Sûrement l’un des films les plus connus associés à cette prison de haute sécurité. Il retrace l’arrivée et l’évasion de Frank Morris, qui s’échappa dans la nuit du 11 juin 1962 en compagnie de deux autres détenus. C’est Clint Eastwood qui campe le criminel taiseux, dont on ne sait rien des raisons de sa condamnation. Ici, il est moins question de la violence du milieu carcéral entre détenus, que de l’entraide et de la tentative d’évasion. En effet, si le personnage principal peut se montrer brutal – notamment lorsqu’il doit se défendre face à un adversaire armé – il semble la plupart du temps plongé dans ses pensées, multipliant les combines et attentif à la moindre inattention du personnel qui lui permettrait de se procurer des outils.
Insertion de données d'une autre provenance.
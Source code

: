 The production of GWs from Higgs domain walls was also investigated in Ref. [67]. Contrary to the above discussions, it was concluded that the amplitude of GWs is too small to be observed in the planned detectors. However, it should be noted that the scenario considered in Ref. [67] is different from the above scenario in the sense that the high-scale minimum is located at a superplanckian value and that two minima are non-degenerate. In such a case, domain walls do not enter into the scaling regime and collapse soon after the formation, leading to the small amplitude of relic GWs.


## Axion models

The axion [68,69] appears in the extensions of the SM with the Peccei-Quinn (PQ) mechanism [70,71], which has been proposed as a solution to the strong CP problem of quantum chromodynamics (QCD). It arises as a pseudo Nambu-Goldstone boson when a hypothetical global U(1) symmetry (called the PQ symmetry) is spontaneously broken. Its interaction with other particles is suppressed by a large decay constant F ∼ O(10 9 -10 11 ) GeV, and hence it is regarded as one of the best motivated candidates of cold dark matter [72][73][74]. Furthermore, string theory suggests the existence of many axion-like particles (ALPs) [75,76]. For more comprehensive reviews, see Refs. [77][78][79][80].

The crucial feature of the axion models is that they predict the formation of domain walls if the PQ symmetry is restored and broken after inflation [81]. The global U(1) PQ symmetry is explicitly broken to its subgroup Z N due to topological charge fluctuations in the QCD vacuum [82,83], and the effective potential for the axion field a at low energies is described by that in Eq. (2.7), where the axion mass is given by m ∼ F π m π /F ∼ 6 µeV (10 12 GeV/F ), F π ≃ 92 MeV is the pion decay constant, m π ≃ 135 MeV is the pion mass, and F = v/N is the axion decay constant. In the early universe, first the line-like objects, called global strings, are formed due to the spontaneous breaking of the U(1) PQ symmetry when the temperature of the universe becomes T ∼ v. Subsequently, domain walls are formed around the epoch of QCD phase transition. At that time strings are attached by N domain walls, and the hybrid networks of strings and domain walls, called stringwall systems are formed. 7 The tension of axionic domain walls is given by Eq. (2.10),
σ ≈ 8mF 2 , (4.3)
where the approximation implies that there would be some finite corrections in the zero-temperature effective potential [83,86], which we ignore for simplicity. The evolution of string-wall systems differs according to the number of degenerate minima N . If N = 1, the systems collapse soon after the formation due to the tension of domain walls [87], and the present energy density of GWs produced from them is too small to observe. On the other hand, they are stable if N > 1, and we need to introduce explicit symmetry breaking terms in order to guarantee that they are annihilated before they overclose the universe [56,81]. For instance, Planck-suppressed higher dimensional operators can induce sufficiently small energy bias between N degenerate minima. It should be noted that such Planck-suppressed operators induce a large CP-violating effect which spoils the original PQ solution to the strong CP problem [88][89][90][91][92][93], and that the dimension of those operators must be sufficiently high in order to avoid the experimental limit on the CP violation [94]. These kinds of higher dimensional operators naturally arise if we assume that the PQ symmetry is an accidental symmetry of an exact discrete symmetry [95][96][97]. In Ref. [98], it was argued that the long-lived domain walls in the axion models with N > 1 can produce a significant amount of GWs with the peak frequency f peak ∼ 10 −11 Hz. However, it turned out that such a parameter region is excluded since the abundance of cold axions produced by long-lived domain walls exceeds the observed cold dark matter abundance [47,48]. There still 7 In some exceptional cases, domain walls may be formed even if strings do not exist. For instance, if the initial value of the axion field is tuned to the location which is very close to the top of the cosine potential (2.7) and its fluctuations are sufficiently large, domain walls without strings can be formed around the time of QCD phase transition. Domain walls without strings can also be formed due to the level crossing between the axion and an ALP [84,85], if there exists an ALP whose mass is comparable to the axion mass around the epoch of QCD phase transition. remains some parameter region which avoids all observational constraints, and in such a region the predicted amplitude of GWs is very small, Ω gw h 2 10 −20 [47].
Dans ce huis clos tendu en permanence, on ne cesse de guetter l’arrivée des surveillants alors que Frank Morris se met, à la nuit tombée, à gratter les parois friables autour de la bouche d’aération qui se trouve au fond de sa cellule. Quand il fait à nouveau jour, les séquences dépeignent la vie quotidienne et la patience dont fait preuve le prisonnier. Dans le même temps, elles permettent de réchauffer quelque peu l’atmosphère ambiante, installant un cadre presque “amical” entre les hommes. Ainsi, Frank Morris noue des relations avec un vieux qui échange des informations contre des desserts à la cantine, un bibliothécaire noir qui s’est mutilé pour quitter un bloc difficile ou encore son voisin de cellule et deux frères qu’il avait croisé dans une autre prison.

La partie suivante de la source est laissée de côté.